4. **Model Construction**:

   - A neural network model is created using `Sequential` in **TensorFlow/Keras** with three layers (two hidden layers with 256 neurons and ReLU activation, and one output layer with a sigmoid activation for binary classification).

   

5. **Model Compilation**:

   - The model is compiled using the `Adam` optimizer and `binary_crossentropy` loss function, commonly used for binary classification tasks.

   

6. **Model Training**:

   - The model is trained on the training data (`x_train` and `y_train`) using the `fit()` function.

   

7. **Prediction**:

   - After training, predictions are made on the test set using `model.predict()`.

   

8. **Evaluation**:

   - The model's performance is evaluated by printing predicted values, calculating accuracy, generating confusion matrices, and creating a classification report.

   

9. **Advanced Steps**:

   - Some advanced steps include handling class imbalances using `SMOTE` (Synthetic Minority Over-sampling Technique), adding more layers or dropout layers for regularization, experimenting with different optimizers, and performing K-fold cross-validation to evaluate model performance more robustly.

10. **Saving and Exporting**:

    - You save the trained model to a file (`my_model.h5`), which can be loaded later for predictions.

### Key Elements:

- **Machine Learning**: You are using a **neural network** for binary classification (benign vs malignant).

- **TensorFlow/Keras**: The model is built using **TensorFlow**'s **Keras API**.

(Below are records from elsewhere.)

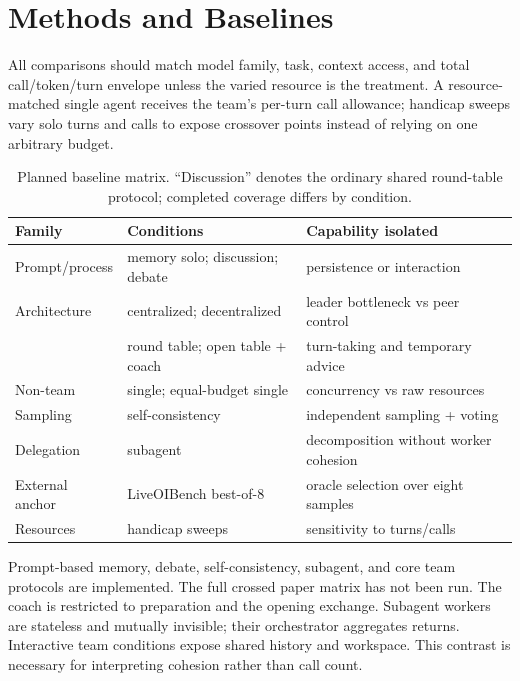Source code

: \section{Methods and Baselines}
All comparisons should match model family, task, context access, and total
call/token/turn envelope unless the varied resource is the treatment. A
resource-matched single agent receives the team's per-turn call allowance;
handicap sweeps vary solo turns and calls to expose crossover points instead
of relying on one arbitrary budget.

\begin{table}[t]
\centering
\small
\begin{tabular}{lll}
\toprule
Family & Conditions & Capability isolated \\
\midrule
Prompt/process & memory solo; discussion; debate & persistence or interaction \\
Architecture & centralized; decentralized & leader bottleneck vs peer control \\
 & round table; open table + coach & turn-taking and temporary advice \\
Non-team & single; equal-budget single & concurrency vs raw resources \\
Sampling & self-consistency & independent sampling + voting \\
Delegation & subagent & decomposition without worker cohesion \\
External anchor & LiveOIBench best-of-8 & oracle selection over eight samples \\
Resources & handicap sweeps & sensitivity to turns/calls \\
\bottomrule
\end{tabular}
\caption{Planned baseline matrix. ``Discussion'' denotes the ordinary shared
round-table protocol; completed coverage differs by condition.}
\end{table}

Prompt-based memory, debate, self-consistency, subagent, and core team
protocols are implemented. The full crossed paper matrix has not been run.
The coach is restricted to preparation and the opening exchange. Subagent
workers are stateless and mutually invisible; their orchestrator aggregates
returns. Interactive team conditions expose shared history and workspace.
This contrast is necessary for interpreting cohesion rather than call count.
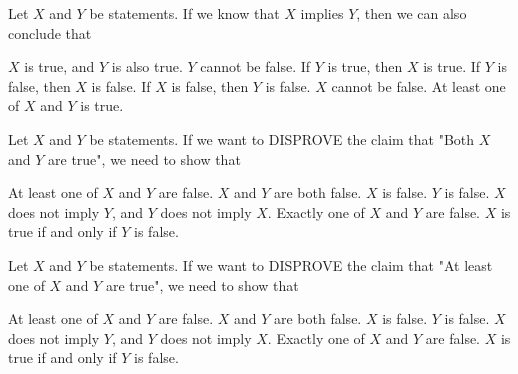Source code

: \documentclass[twoside,a4paper,leqno]{article}
\begin{document}

\begin{esercizi*}{}

\begin{exerm}
  Let $X$ and $Y$ be statements.  If we know that $X$ implies $Y$, then we can also conclude that
\begin{rispm}[2] %
\risp $X$ is true, and $Y$ is also true.
\risp[-2]  %
$Y$ cannot be false.
\risp[3] If $Y$ is true, then $X$ is true.
\risp[=] 
If $Y$ is false, then $X$ is false.
\risp If $X$ is false, then $Y$ is false.
\risp $X$ cannot be false.
\risp[3.1415]
 At least one of $X$ and $Y$ is true.
\end{rispm}


\end{exerm}
\begin{exerm}
  Let $X$ and $Y$ be statements.  If we want to DISPROVE the claim that "Both $X$ and $Y$ are true", we need to show that
\begin{rispm}
\risp[=]  At least one of $X$ and $Y$ are false.
\risp $X$ and $Y$ are both false.
\risp[0.5] $X$ is false.
\risp[0.5] $Y$ is false.
\risp $X$ does not imply $Y$, and $Y$ does not imply $X$.
\risp Exactly one of $X$ and $Y$ are false.
\risp $X$ is true if and only if $Y$ is false.
\end{rispm}
\end{exerm}

\begin{exerm}
  Let $X$ and $Y$ be statements.  If we want to DISPROVE the claim that "At least one of $X$ and $Y$ are true", we need to show that
\begin{rispm}
\risp  At least one of $X$ and $Y$ are false.
\risp[=] $X$ and $Y$ are both false.
\risp $X$ is false.
\risp $Y$ is false.
\risp $X$ does not imply $Y$, and $Y$ does not imply $X$.
\risp Exactly one of $X$ and $Y$ are false.
\risp $X$ is true if and only if $Y$ is false.
\end{rispm}
\end{exerm}


\end{esercizi*}
\end{document}
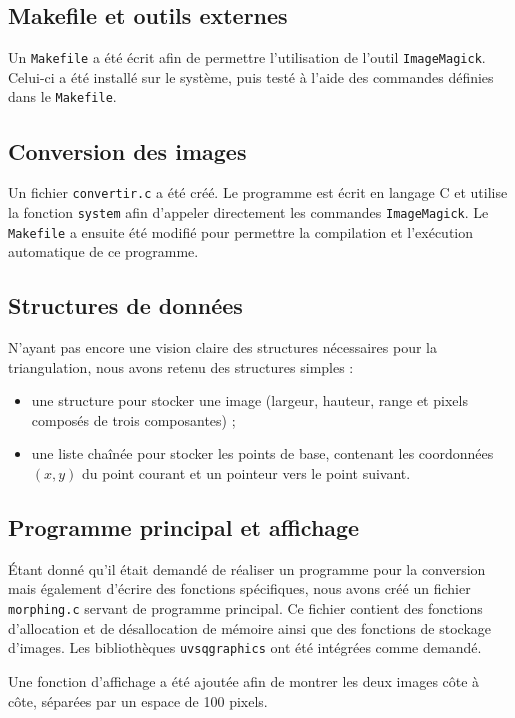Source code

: \documentclass[11pt,a4paper]{article}
\begin{document}
	\subsection{Makefile et outils externes}
	Un \texttt{Makefile} a été écrit afin de permettre l’utilisation de l’outil \texttt{ImageMagick}. Celui-ci a été installé sur le système, puis testé à l’aide des commandes définies dans le \texttt{Makefile}.
	
	\subsection{Conversion des images}
	Un fichier \texttt{convertir.c} a été créé. Le programme est écrit en langage C et utilise la fonction \texttt{system} afin d’appeler directement les commandes \texttt{ImageMagick}.  
	Le \texttt{Makefile} a ensuite été modifié pour permettre la compilation et l’exécution automatique de ce programme.
	
	\subsection{Structures de données}
	N’ayant pas encore une vision claire des structures nécessaires pour la triangulation, nous avons retenu des structures simples :
	\begin{itemize}
		\item une structure pour stocker une image (largeur, hauteur, range et pixels composés de trois composantes) ;
		\item une liste chaînée pour stocker les points de base, contenant les coordonnées $(x,y)$ du point courant et un pointeur vers le point suivant.
	\end{itemize}
	
	\subsection{Programme principal et affichage}
	Étant donné qu’il était demandé de réaliser un programme pour la conversion mais également d’écrire des fonctions spécifiques, nous avons créé un fichier \texttt{morphing.c} servant de programme principal.  
	Ce fichier contient des fonctions d’allocation et de désallocation de mémoire ainsi que des fonctions de stockage d’images. Les bibliothèques \texttt{uvsqgraphics} ont été intégrées comme demandé.
	
	Une fonction d’affichage a été ajoutée afin de montrer les deux images côte à côte, séparées par un espace de 100 pixels.
	
\end{document}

- **Model Optimization**: Techniques like adding layers, tuning learning rates, and using early stopping are introduced to improve the model's accuracy.

- **Data Resampling**: **SMOTE** is applied to balance the dataset if needed.

- **Cross-Validation**: K-Fold Cross-Validation is used to assess the model's generalization on unseen data.

By following these steps in Google Colab, the model should be able to predict tumor malignancy with about **89% accuracy** after training. The **YouTube video** link and **GitHub dataset** are resources to help understand the process.

You can use these code snippets sequentially in a new Google Colab notebook, ensure the `cancer.csv` dataset is uploaded, and work through the steps for a hands-on experience.